Posted on February 23rd, 2009 by

Recently, a student queried Dining Service Director Steve, about the possibility of eliminating trays as a way of saving energy and reducing food waste. Here’s what I had to say about that matter, back in September, when colleges across the country rolled out their new trayless programs. (The piece was published in the Free Press in Mankato, but I can’t seem to pry it out of their archive, so I’m just reprinting my own copy.)

September 2008

University of Minnesota Dining Services has announced it will eliminated cafeteria trays in an effort to reduce food waste. The rationale: if diners have to balance their plates, bowls, flatware, glasses and napkins on their hands alone, they take less food, and hence discard less food.

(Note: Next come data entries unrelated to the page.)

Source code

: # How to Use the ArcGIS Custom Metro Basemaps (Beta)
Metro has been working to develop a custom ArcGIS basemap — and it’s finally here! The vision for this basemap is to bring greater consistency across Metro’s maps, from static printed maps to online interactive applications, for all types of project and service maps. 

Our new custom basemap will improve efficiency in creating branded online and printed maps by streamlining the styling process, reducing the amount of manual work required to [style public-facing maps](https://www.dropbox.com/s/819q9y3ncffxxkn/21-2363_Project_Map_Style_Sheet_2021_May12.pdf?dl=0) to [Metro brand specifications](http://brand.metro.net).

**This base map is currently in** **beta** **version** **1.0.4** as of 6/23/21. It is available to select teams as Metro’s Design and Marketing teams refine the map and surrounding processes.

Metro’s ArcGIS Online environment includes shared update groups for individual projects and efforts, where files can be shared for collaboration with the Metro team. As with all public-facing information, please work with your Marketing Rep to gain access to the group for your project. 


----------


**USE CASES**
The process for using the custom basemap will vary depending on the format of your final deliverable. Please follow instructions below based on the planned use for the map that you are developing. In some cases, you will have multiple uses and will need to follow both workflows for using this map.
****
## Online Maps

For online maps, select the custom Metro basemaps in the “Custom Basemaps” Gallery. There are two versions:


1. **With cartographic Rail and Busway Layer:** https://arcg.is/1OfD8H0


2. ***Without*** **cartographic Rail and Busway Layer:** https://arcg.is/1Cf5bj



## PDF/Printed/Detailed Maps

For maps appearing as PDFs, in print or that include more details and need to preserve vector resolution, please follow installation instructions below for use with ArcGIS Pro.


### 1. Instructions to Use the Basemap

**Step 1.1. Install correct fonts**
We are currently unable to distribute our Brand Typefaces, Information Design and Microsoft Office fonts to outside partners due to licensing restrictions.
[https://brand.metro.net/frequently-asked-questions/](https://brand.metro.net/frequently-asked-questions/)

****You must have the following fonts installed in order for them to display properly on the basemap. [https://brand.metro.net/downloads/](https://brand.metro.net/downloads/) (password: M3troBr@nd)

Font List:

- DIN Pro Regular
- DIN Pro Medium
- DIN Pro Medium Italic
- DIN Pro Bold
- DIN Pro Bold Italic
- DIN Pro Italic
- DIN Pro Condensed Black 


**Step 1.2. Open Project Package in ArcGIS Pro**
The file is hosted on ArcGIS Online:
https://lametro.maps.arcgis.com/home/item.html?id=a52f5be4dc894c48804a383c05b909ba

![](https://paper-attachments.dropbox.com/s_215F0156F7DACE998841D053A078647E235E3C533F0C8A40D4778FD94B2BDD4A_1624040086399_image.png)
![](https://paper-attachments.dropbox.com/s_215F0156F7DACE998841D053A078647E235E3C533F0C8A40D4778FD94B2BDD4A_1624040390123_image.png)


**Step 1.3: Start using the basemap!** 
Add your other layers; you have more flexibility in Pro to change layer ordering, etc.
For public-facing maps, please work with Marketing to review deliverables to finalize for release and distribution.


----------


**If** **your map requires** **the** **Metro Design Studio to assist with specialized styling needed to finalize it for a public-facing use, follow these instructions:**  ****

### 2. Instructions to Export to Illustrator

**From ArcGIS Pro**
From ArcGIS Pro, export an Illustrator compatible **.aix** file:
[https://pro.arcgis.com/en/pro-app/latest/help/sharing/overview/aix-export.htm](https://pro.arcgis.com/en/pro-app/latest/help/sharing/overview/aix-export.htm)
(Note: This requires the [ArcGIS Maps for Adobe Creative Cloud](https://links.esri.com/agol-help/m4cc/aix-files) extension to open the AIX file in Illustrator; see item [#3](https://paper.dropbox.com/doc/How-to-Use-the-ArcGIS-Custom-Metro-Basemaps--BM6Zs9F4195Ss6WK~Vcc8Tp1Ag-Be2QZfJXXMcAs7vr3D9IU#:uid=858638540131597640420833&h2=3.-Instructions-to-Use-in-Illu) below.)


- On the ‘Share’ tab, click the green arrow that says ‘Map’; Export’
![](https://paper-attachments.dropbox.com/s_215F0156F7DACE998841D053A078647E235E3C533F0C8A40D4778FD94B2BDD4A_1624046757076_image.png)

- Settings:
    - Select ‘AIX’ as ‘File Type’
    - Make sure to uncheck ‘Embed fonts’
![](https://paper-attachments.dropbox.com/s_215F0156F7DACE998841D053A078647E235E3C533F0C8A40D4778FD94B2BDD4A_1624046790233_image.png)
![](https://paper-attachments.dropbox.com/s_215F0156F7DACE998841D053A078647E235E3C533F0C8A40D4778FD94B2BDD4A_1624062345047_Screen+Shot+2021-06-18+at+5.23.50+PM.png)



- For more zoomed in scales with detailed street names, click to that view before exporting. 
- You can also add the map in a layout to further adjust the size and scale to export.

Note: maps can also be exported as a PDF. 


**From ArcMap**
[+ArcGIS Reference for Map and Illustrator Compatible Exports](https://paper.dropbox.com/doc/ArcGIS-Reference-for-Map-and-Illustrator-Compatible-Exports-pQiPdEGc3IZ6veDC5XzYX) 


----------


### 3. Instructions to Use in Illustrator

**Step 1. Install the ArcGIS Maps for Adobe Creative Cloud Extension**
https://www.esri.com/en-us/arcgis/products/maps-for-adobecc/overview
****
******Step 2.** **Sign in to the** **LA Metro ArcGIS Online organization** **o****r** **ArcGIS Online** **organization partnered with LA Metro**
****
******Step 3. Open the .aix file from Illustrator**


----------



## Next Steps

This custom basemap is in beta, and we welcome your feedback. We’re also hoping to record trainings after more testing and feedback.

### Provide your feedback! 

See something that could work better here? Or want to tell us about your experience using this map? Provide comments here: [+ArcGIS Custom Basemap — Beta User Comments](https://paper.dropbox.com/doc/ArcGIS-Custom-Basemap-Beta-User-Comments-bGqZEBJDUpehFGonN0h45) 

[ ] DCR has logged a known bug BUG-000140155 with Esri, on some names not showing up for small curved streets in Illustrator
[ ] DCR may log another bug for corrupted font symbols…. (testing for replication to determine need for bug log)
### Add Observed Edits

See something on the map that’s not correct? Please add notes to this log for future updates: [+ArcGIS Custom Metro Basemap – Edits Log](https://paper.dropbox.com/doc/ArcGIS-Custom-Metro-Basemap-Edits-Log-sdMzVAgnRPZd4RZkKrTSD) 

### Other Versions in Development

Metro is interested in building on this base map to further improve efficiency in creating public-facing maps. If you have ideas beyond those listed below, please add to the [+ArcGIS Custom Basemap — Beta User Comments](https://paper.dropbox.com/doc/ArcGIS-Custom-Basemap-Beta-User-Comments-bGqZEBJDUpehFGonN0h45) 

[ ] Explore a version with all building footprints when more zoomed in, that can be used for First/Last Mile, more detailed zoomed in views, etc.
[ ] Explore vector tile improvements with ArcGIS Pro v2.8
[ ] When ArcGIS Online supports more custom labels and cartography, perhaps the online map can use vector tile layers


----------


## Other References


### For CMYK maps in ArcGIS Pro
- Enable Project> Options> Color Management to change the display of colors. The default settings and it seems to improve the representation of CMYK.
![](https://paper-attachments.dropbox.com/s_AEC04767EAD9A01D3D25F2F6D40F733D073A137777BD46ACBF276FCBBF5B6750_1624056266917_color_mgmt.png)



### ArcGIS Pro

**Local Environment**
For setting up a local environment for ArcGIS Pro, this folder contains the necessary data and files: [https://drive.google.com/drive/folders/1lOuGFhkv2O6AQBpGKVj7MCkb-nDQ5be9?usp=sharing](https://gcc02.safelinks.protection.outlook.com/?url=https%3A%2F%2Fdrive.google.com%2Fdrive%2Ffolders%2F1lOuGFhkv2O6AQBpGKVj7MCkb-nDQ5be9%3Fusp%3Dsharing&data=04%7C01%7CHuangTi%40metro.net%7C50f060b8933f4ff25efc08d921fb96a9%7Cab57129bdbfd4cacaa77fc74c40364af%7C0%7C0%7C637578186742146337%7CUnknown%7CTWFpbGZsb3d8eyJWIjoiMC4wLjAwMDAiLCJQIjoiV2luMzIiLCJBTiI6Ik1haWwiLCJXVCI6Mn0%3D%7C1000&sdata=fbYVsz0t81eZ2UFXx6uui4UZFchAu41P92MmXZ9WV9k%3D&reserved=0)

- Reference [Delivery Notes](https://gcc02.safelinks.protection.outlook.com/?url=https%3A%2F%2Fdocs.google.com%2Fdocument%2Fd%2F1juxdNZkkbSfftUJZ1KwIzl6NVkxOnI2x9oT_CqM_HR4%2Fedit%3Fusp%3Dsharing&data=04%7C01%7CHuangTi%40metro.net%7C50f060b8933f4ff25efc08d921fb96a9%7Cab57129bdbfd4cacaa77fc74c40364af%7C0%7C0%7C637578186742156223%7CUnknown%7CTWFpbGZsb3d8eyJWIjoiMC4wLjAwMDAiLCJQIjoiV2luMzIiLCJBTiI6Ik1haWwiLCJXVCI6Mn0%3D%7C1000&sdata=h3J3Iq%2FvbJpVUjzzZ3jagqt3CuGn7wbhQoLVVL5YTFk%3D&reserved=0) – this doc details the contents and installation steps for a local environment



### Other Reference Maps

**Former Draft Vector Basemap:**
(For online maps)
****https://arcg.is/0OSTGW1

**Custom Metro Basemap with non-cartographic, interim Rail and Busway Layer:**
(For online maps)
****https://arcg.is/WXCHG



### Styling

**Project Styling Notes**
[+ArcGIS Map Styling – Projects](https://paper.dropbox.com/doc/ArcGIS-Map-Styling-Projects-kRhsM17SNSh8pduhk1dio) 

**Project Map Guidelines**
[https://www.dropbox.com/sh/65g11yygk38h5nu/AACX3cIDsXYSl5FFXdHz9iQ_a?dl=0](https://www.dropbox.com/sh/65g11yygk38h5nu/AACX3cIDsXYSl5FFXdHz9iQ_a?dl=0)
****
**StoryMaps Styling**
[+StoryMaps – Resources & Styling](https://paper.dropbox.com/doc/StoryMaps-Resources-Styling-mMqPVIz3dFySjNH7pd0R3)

A pilot project at the University last spring found that diners wasted an average of 1.5 fewer ounces of food per day. Aaramark, a national food service provider, reports that fifty to sixty percent of its college clients plan to go trayless this fall, and estimates that food waste will drop twenty-five to thirty percent as a result.

There’s no doubt about it; we Americans throw away a pile of food. A 2004 University of Arizona study estimated that households discard about fifteen percent of the still-useable food they purchase each week. The trayless cafeteria is a noble response to a serious problem. It doesn’t cost anything, it’s relatively easy to implement, and in addition to reducing food waste it also decreases the use of water and detergent. Barring the evolution of multi-armed students, or the development of hip, portable trays you can carry in your backpack and whip out at mealtime, eliminating cafeteria trays will unquestionably reduce food waste. What’s not to love about it?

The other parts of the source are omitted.